Comparing Good Debt and Bad Debt

Not all debt is an inherently problematic issue; there is good debt and bad debt. Nearly every American household and business operates on a debt cycle. In many ways, debt helps to advance personal and corporate wealth. However, when debt gets out of control, it can become a plaguing financial issue. Personally, you should aim to carry debt at low interest, worth a low percentage of assets and aimed at building wealth.

Low Interest Loans

The difference between a low interest and a high interest loan is striking. With a low interest loan, you may actually make money by going into debt instead of purchasing an item up front. Consider these two scenarios:

You have $20,000 to purchase a car. Instead of buying a car up front, you spend only $10,000 on a down payment and finance the other $10,000. You get a low, 4% APY on a 3 year car loan. The financing costs you around $500 total. During the three years you have the loan, you invest the $10,000 you did not place down on the car. You invest conservatively in a CD, and you earn $800 on the investments. You will save about $300 by choosing to finance a portion of the car.

This is a very simple example with a low total amount of loan dollars. On a mortgage loan, the amount you make on interest from investing money can largely outweigh the cost of financing your home. As long as your interest is low enough, it makes more sense to keep the money growing in your pocket rather than handing it over immediately.

Low Debt to Asset Ratios

Even low interest debt can be a bad thing if you are carrying too much of it. You should always have more assets than you do debts. This will protect you from bankruptcy and lead to financial freedom. Depending on the type of debt you are incurring, the percentage of your total asset base will be large or small. For credit card debt, you should aim to maintain a balance lower than 10% of your credit line limit. Any more, and you will be losing money in financing costs unnecessarily.

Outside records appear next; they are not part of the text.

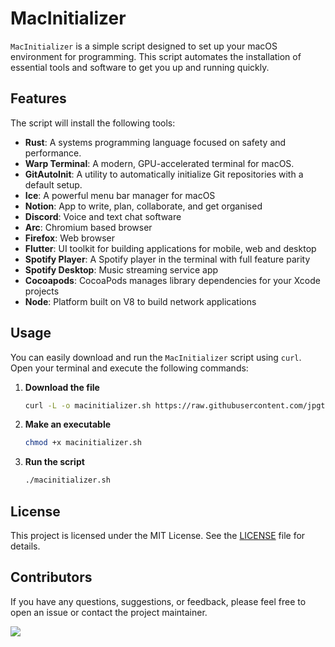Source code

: # MacInitializer

`MacInitializer` is a simple script designed to set up your macOS environment for programming. This script automates the installation of essential tools and software to get you up and running quickly.

## Features

The script will install the following tools:
- **Rust**: A systems programming language focused on safety and performance.
- **Warp Terminal**: A modern, GPU-accelerated terminal for macOS.
- **GitAutoInit**: A utility to automatically initialize Git repositories with a default setup.
- **Ice**: A powerful menu bar manager for macOS
- **Notion**: App to write, plan, collaborate, and get organised
- **Discord**: Voice and text chat software
- **Arc**: Chromium based browser
- **Firefox**: Web browser
- **Flutter**: UI toolkit for building applications for mobile, web and desktop
- **Spotify Player**: A Spotify player in the terminal with full feature parity
- **Spotify Desktop**: Music streaming service app
- **Cocoapods**: CocoaPods manages library dependencies for your Xcode projects
- **Node**: Platform built on V8 to build network applications

## Usage

You can easily download and run the `MacInitializer` script using `curl`. Open your terminal and execute the following commands:

1. **Download the file**

    ```bash
    curl -L -o macinitializer.sh https://raw.githubusercontent.com/jpgtzg/MacInitializer/main/start.sh
    ```

2. **Make an executable**

    ```bash
    chmod +x macinitializer.sh
    ```

3. **Run the script**

    ```bash
    ./macinitializer.sh
    ```

## License

This project is licensed under the MIT License. See the [LICENSE](LICENSE) file for details.

## Contributors

If you have any questions, suggestions, or feedback, please feel free to open an issue or contact the project maintainer.

<a href="https://github.com/jpgtzg/macinitializer/graphs/contributors">
  <img src="https://contrib.rocks/image?repo=jpgtzg/macinitializer" />
</a>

For something like a mortgage, though, it may be possible to carry 50% or 60% of your total wealth in a single debt. Utlimately, with a mortgage, the comparative cost of renting over time will still be higher than financing this huge sum. This is only true if the interest is low enough, the rate is fixed, and you can afford the monthly payments. In the end, though, it is acceptable to carry a high mortgage load.

Loans to Build Assets

The real question at the end of the day is: what do you have to show when your loan is paid off? Have you built an asset and gained financial independence? Are you wealthier at the end of the loan than at the beginning? Or, have you simply purchased beyond your means. Loans aimed at building your overall wealth, such as business and home loans, will always pay off more than credit spent on clothing, vacations and other disposable items.